Elasticsearch is a distributed search and analytics engine based on Apache Lucene. Initially released in 2010, it has quickly become the most popular enterprise search engine, and is commonly used for log analytics, full-text search, operational and security intelligence, business analytics, and metrics use cases. Built as a distributed system since its inception, Elasticsearch effortlessly scales to clusters of hundreds of servers. As part of a larger resiliency effort, Elasticsearch’s core cluster coordination and data replication algorithms have undergone major overhauls in recent years. The use of formal methods, with in particular TLA+, PlusCal and the TLC model checker, has extensively contributed to the goal of creating a much safer and resilient system. This presentation will provide an overview on the various uses of TLA + during the development of Elasticsearch:
We refined and validated an informal specification of the data replication algorithm that has been powering Elasticsearch since version 6, released in November 2017, by creating a TLA+ specification during the implementation effort. This algorithm, based on the primary-backup approach, enables high-throughput sharded data ingestion pipelines and has served as fundational work to build newer features such as cross-datacenter replication.
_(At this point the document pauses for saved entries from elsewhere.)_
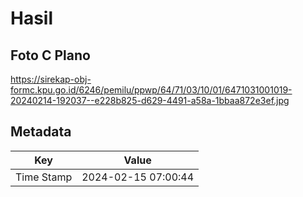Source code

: # Hasil

## Foto C Plano

https://sirekap-obj-formc.kpu.go.id/6246/pemilu/ppwp/64/71/03/10/01/6471031001019-20240214-192037--e228b825-d629-4491-a58a-1bbaa872e3ef.jpg


## Metadata

| Key        | Value               |
| ---------- | ------------------- |
| Time Stamp | 2024-02-15 07:00:44 |



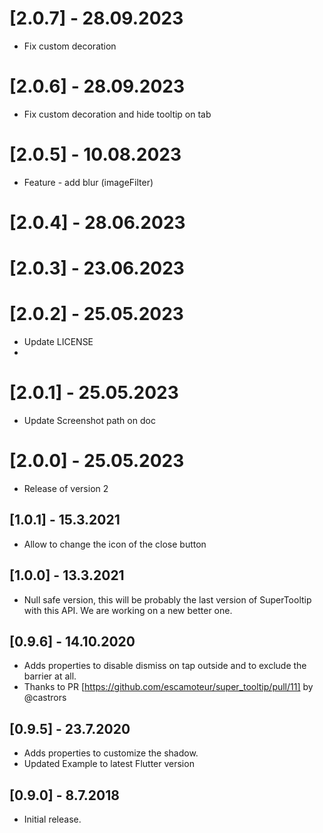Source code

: 

# [2.0.7] - 28.09.2023
* Fix custom decoration
# [2.0.6] - 28.09.2023
* Fix custom decoration and hide tooltip on tab

# [2.0.5] - 10.08.2023
* Feature - add blur (imageFilter)
# [2.0.4] - 28.06.2023

# [2.0.3] - 23.06.2023
# [2.0.2] - 25.05.2023

* Update LICENSE
* 
# [2.0.1] - 25.05.2023

* Update Screenshot path on doc
  
# [2.0.0] - 25.05.2023

* Release of version 2
  
## [1.0.1] - 15.3.2021

* Allow to change the icon of the close button

## [1.0.0] - 13.3.2021

* Null safe version, this will be probably the last version of SuperTooltip with this API. We are working on a new better one.

## [0.9.6] - 14.10.2020

* Adds properties to disable dismiss on tap outside and to exclude the barrier at all.
* Thanks to PR [https://github.com/escamoteur/super_tooltip/pull/11] by @castrors

## [0.9.5] - 23.7.2020

* Adds properties to customize the shadow.
* Updated Example to latest Flutter version
  
## [0.9.0] - 8.7.2018

* Initial release.
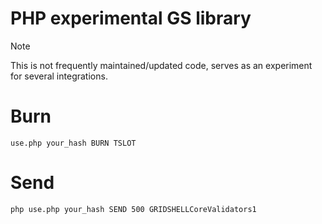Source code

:# PHP experimental GS library

> [!NOTE]  
> This is not frequently maintained/updated code, serves as an experiment for several integrations.

# Burn
`use.php your_hash BURN TSLOT`

# Send
`php use.php your_hash SEND 500 GRIDSHELLCoreValidators1`
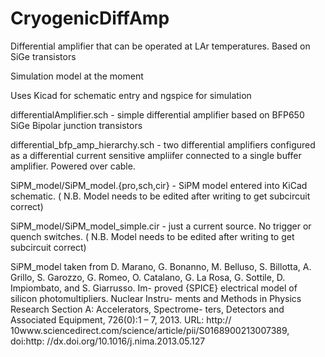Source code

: # CryogenicDiffAmp

Differential amplifier that can be operated at LAr temperatures. Based on SiGe transistors

Simulation model at the moment

Uses Kicad for schematic entry and ngspice for simulation

differentialAmplifier.sch - simple differential amplifier based on BFP650 SiGe Bipolar junction transistors

differential_bfp_amp_hierarchy.sch - two differential amplifiers configured as a differential current sensitive ampliifer connected to a single buffer amplifier. Powered over cable.

SiPM_model/SiPM_model.{pro,sch,cir} - SiPM model entered into KiCad schematic. ( N.B. Model needs to be edited after writing to get subcircuit correct)

SiPM_model/SiPM_model_simple.cir - just a current source. No trigger or quench switches. ( N.B. Model needs to be edited after writing to get subcircuit correct)



SiPM_model taken from
D. Marano, G. Bonanno, M. Belluso, S. Billotta, A. Grillo, S. Garozzo, G. Romeo,
O. Catalano, G. La Rosa, G. Sottile, D. Impiombato, and S. Giarrusso. Im-
proved {SPICE} electrical model of silicon photomultipliers. Nuclear Instru-
ments and Methods in Physics Research Section A: Accelerators, Spectrome-
ters, Detectors and Associated Equipment, 726(0):1 – 7, 2013. URL: http://
10www.sciencedirect.com/science/article/pii/S0168900213007389, doi:http:
//dx.doi.org/10.1016/j.nima.2013.05.127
We studied two bugs in a highly concurrent component that handles deletion tomb- stones and out-of-order writes under various optimizations. The implementation was mapped onto a PlusCal spec, which, with the use of the TLC model checker, led us to discover an additional unknown bug in the implementation, which we only later observed in the wild. The bug fixes were first prototyped using the PlusCal specification.
We designed a new cluster coordination subsystem and validated it with TLA + before starting off our implementation efforts. This new cluster coordination subsystem is powering all Elasticsearch clusters since version 7, released in April 2019. The TLA+ specification is modeling the core safety bits of the consensus algorithm with dynamic reconfiguration. The implementation of this core safety module has a direct one-to-one mapping with the TLA + specification.
Our chaos-monkey style test infrastructure discovered a bug in the cluster state storage layer that was related to the atomic persistence of state. This only surfaced through randomized testing after running for months on our CI infrastructure. The implementation was mapped onto a TLA+ model to rule out other such bugs. The TLC model checker was able to find this bug within seconds.